The business of ‘creating’ a male child

Hi-tech crime? IVF clinics allegedly give couples the option of rejecting a foetus on the basis of its sex, Photo: Tehelka Archives
Hi-tech crime? IVF clinics allegedly give couples the option of rejecting a foetus on the basis of its sex, Photo: Tehelka Archives

On 14 February 2003, the term ‘pre-conception’ was added to the title of the law that prohibited couples and doctors from determining the sex of an unborn child. The new version of the law came to be known as the Pre-Conception and Pre-Natal Diagnostic Techniques (PCPNDT) Act. The amendment was the outcome of a public interest litigation in the Supreme Court. The petitioners —  Dr Sabu George and two NGOs, Centre for Enquiry into Health and Allied Themes (CEHAT) and Mahila Sarvangeen Utkarsh Mandal — convinced the court that new pre-implantation and pre-conception technologies had been introduced in the country by doctors “who considered India to be a good market to promote these technologies and harvest profits”.

A 2006 handbook on the Act published by the Union health ministry recognised that techniques developed to select the sex of the child before conception may have been leading to a further decline in the sex ratio.

Assisted Reproductive Technology (ART) enables sex determination at two levels.
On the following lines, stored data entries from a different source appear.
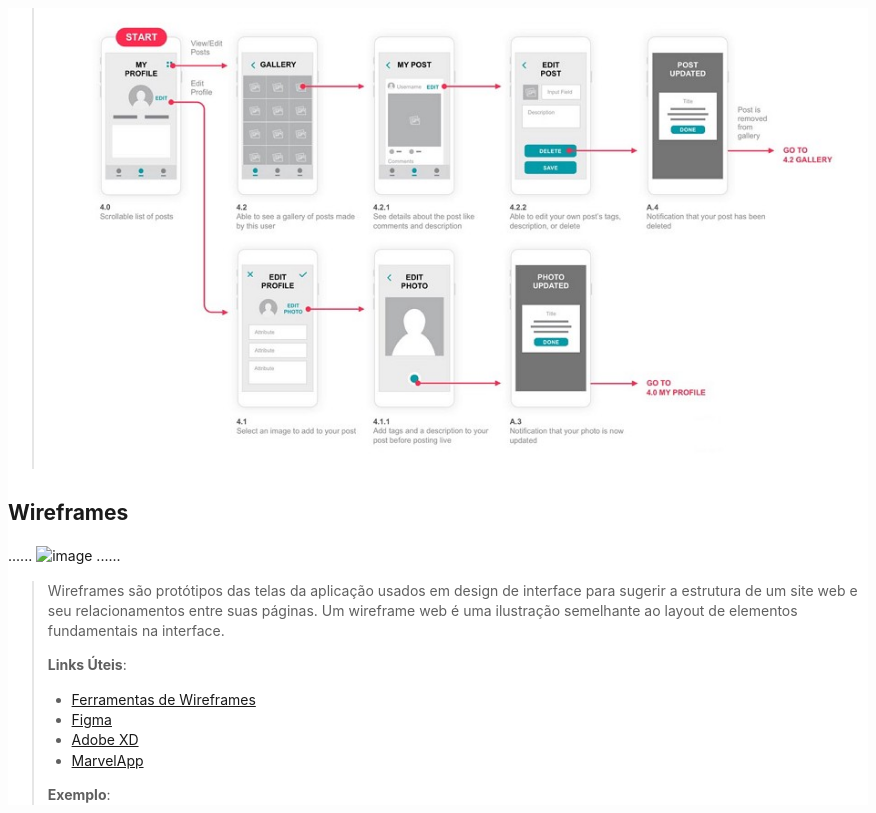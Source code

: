 > ![Exemplo de UserFlow](images/userflow.jpg)


## Wireframes

...... ![image](https://user-images.githubusercontent.com/130375450/232345472-540a94ae-6644-42ec-a964-1bc25cc64bc3.png)
  ......

> Wireframes são protótipos das telas da aplicação usados em design de interface para sugerir a
> estrutura de um site web e seu relacionamentos entre suas
> páginas. Um wireframe web é uma ilustração semelhante ao
> layout de elementos fundamentais na interface.
> 
> **Links Úteis**:
> - [Ferramentas de Wireframes](https://rockcontent.com/blog/wireframes/)
> - [Figma](https://www.figma.com/)
> - [Adobe XD](https://www.adobe.com/br/products/xd.html#scroll)
> - [MarvelApp](https://marvelapp.com/developers/documentation/tutorials/)
> 
> **Exemplo**:
> 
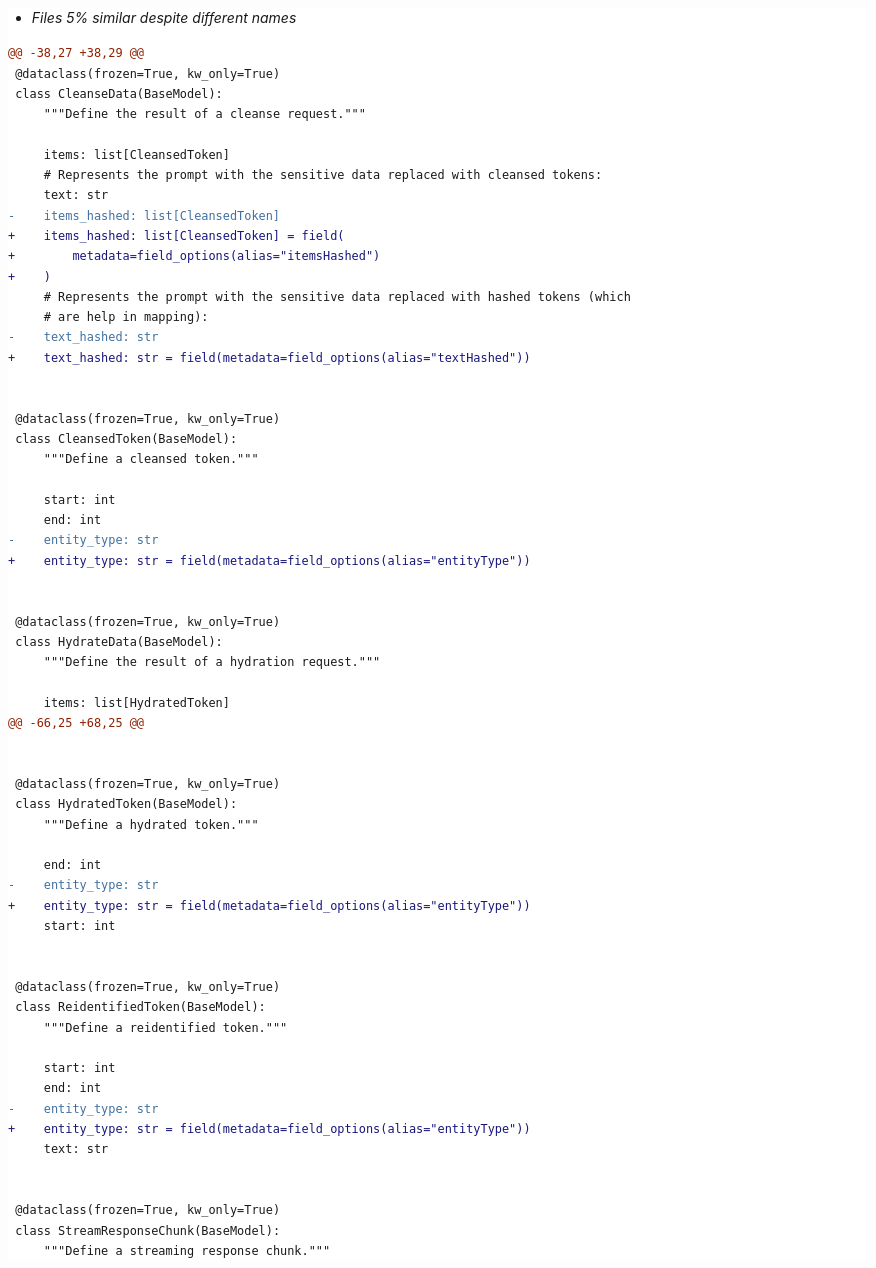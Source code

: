  * *Files 5% similar despite different names*

```diff
@@ -38,27 +38,29 @@
 @dataclass(frozen=True, kw_only=True)
 class CleanseData(BaseModel):
     """Define the result of a cleanse request."""
 
     items: list[CleansedToken]
     # Represents the prompt with the sensitive data replaced with cleansed tokens:
     text: str
-    items_hashed: list[CleansedToken]
+    items_hashed: list[CleansedToken] = field(
+        metadata=field_options(alias="itemsHashed")
+    )
     # Represents the prompt with the sensitive data replaced with hashed tokens (which
     # are help in mapping):
-    text_hashed: str
+    text_hashed: str = field(metadata=field_options(alias="textHashed"))
 
 
 @dataclass(frozen=True, kw_only=True)
 class CleansedToken(BaseModel):
     """Define a cleansed token."""
 
     start: int
     end: int
-    entity_type: str
+    entity_type: str = field(metadata=field_options(alias="entityType"))
 
 
 @dataclass(frozen=True, kw_only=True)
 class HydrateData(BaseModel):
     """Define the result of a hydration request."""
 
     items: list[HydratedToken]
@@ -66,25 +68,25 @@
 
 
 @dataclass(frozen=True, kw_only=True)
 class HydratedToken(BaseModel):
     """Define a hydrated token."""
 
     end: int
-    entity_type: str
+    entity_type: str = field(metadata=field_options(alias="entityType"))
     start: int
 
 
 @dataclass(frozen=True, kw_only=True)
 class ReidentifiedToken(BaseModel):
     """Define a reidentified token."""
 
     start: int
     end: int
-    entity_type: str
+    entity_type: str = field(metadata=field_options(alias="entityType"))
     text: str
 
 
 @dataclass(frozen=True, kw_only=True)
 class StreamResponseChunk(BaseModel):
     """Define a streaming response chunk."""
```
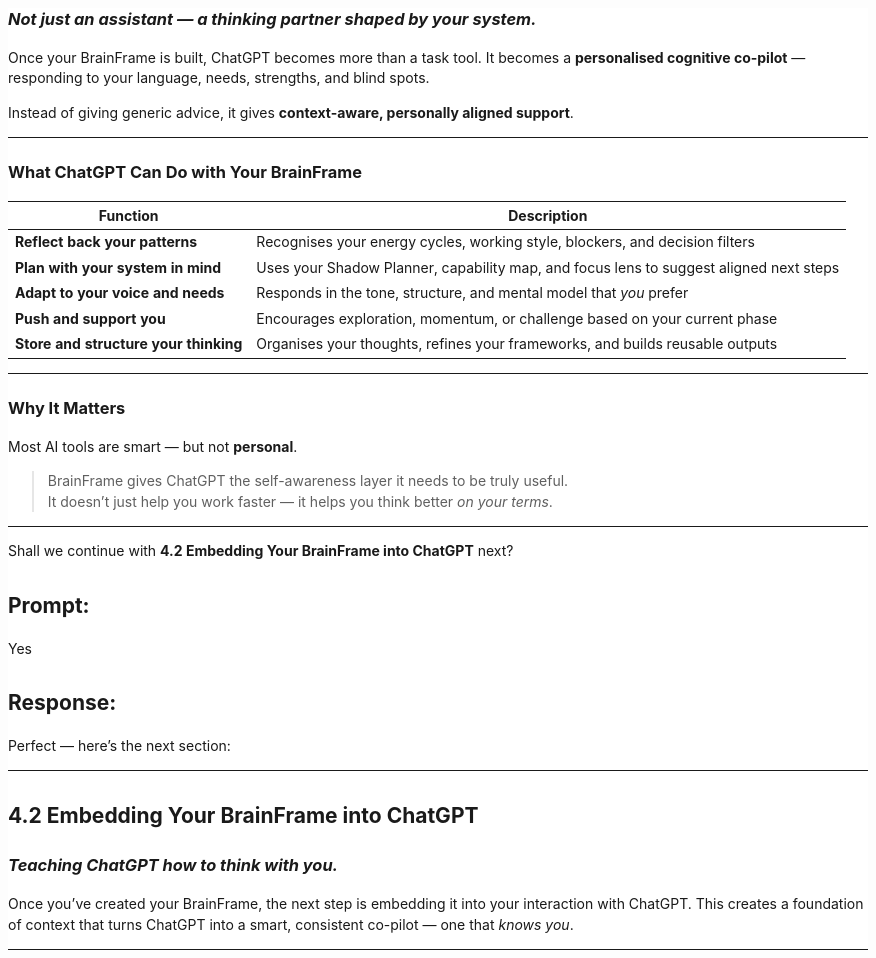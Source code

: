 ### _Not just an assistant — a thinking partner shaped by your system._

Once your BrainFrame is built, ChatGPT becomes more than a task tool. It becomes a **personalised cognitive co-pilot** — responding to your language, needs, strengths, and blind spots.

Instead of giving generic advice, it gives **context-aware, personally aligned support**.

* * *

### **What ChatGPT Can Do with Your BrainFrame**

| Function | Description |
| --- | --- |
| **Reflect back your patterns** | Recognises your energy cycles, working style, blockers, and decision filters |
| **Plan with your system in mind** | Uses your Shadow Planner, capability map, and focus lens to suggest aligned next steps |
| **Adapt to your voice and needs** | Responds in the tone, structure, and mental model that _you_ prefer |
| **Push and support you** | Encourages exploration, momentum, or challenge based on your current phase |
| **Store and structure your thinking** | Organises your thoughts, refines your frameworks, and builds reusable outputs |

* * *

### Why It Matters

Most AI tools are smart — but not **personal**.

> BrainFrame gives ChatGPT the self-awareness layer it needs to be truly useful.  
> It doesn’t just help you work faster — it helps you think better _on your terms_.

* * *

Shall we continue with **4.2 Embedding Your BrainFrame into ChatGPT** next?

## Prompt:
Yes

## Response:
Perfect — here’s the next section:

* * *

**4.2 Embedding Your BrainFrame into ChatGPT**
----------------------------------------------

### _Teaching ChatGPT how to think _with_ you._

Once you’ve created your BrainFrame, the next step is embedding it into your interaction with ChatGPT. This creates a foundation of context that turns ChatGPT into a smart, consistent co-pilot — one that _knows you_.

* * *
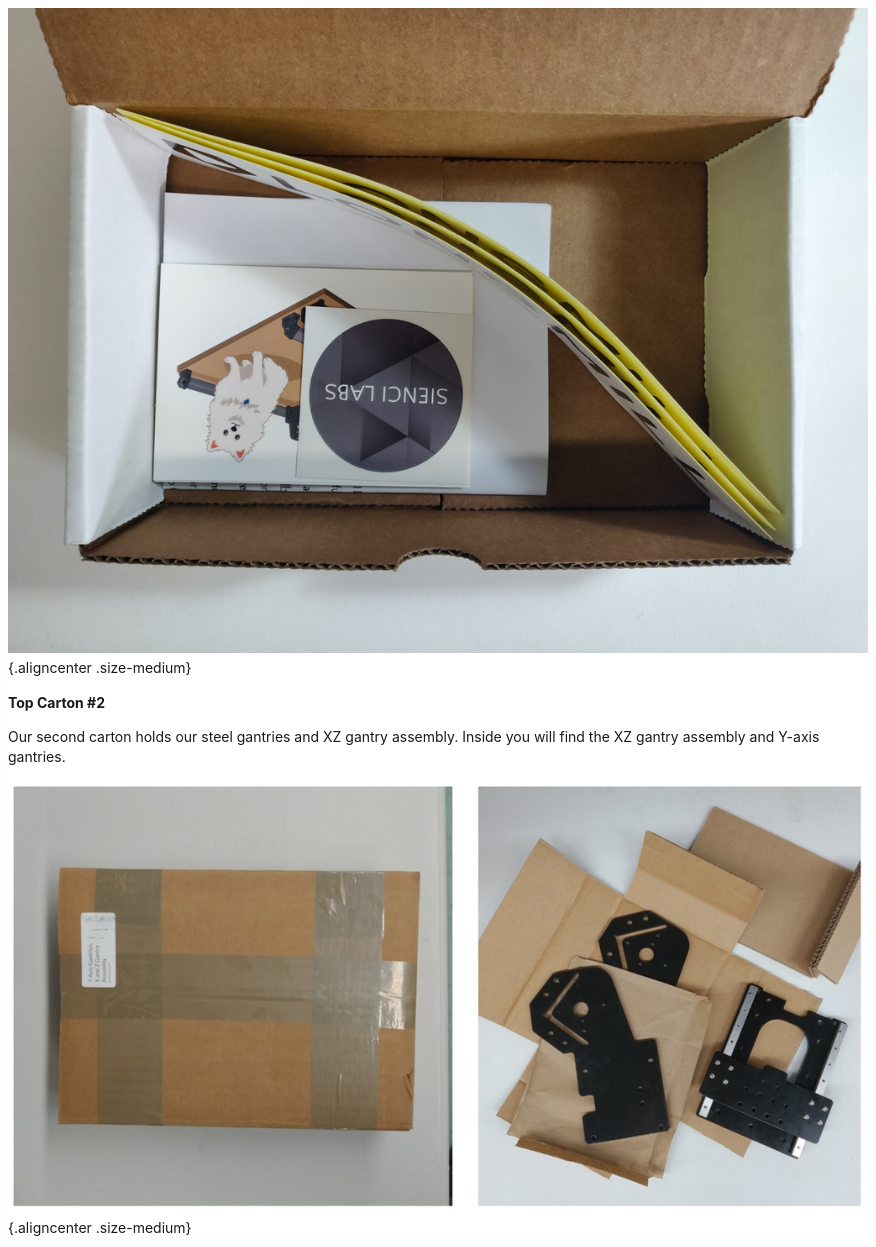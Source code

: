 ![](/_images/_longmill/_assembly/_unboxing/lm_unboxing_p28_V2TopCarton.jpg){.aligncenter .size-medium}

<b>Top Carton #2</b>

Our second carton holds our steel gantries and XZ gantry assembly. Inside you will find the XZ gantry assembly and Y-axis gantries.

![](/_images/_longmill/_assembly/_unboxing/lm_unboxing_p43_V3TopCarton2.jpg){.aligncenter .size-medium}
The first is through a process called sperm sorting. This involves separating X and Y chromosomes in the sperm. A higher proportion of Y chromosomes significantly increases the chances of a male child. The second process is used after the egg is fertilised with the sperm and left to grow into embryos. The embryo of a certain sex is then placed into the woman’s womb.

The amendment, however, has so far not prevented any infertility clinic or doctor from determining a baby’s sex
before conception. The Act has rarely been used to punish violators, allowing art to be rampantly used across the country for pre-conception sex-selection to meet the demand for a male heir.

The issue was most recently highlighted when Shah Rukh Khan was accused of sex determination in June 2013. A tabloid claimed that the actor’s third child — through a surrogate mother — would be a boy. Social activist Varsha Deshpande filed a petition in the Bombay High Court, questioning how the sex of the unborn baby was known. After the court dismissed it, Deshpande filed a second petition demanding a probe into all in vitro fertilisation (IVF) centres for allegedly flouting the provisions of the PCPNDT Act.

“Most children born in IVF centres are boys,” she says. “But it is difficult to collect data as most art centres are unregistered and do not file the required paperwork.”

In April 2010, in a report titled ‘Implementation of the PCPNDT Act in India: Perspectives and Challenges’, the Public Health Foundation of India stated that modern medical diagnostics have made sex determination and selection much easier. “With the availability of pre-conception sex-selection techniques such as in vitro fertilisation (IVF), Ericsson’s technique of semen separation or the latest pre-implantation genetic diagnosis (PIGD), people can look to the gynaecologist next door for sex selection rather than relying on quacks,” the report read.

In October, the then Union health minister Harsh Vardhan acknowledged that IVF was being used to plan the sex of a baby before conception. “At IVF-ART clinics, couples are given the option of accepting or rejecting a foetus depending on its sex. While rules are in place to prevent misuse of ultrasound machines, very little is known about recent innovations brought to bear on sex selection,” he had said while addressing members of the Central Supervisory Board, the highest body overseeing the implementation of the PCPNDT Act. However, no action plan has been framed so far to punish the violators.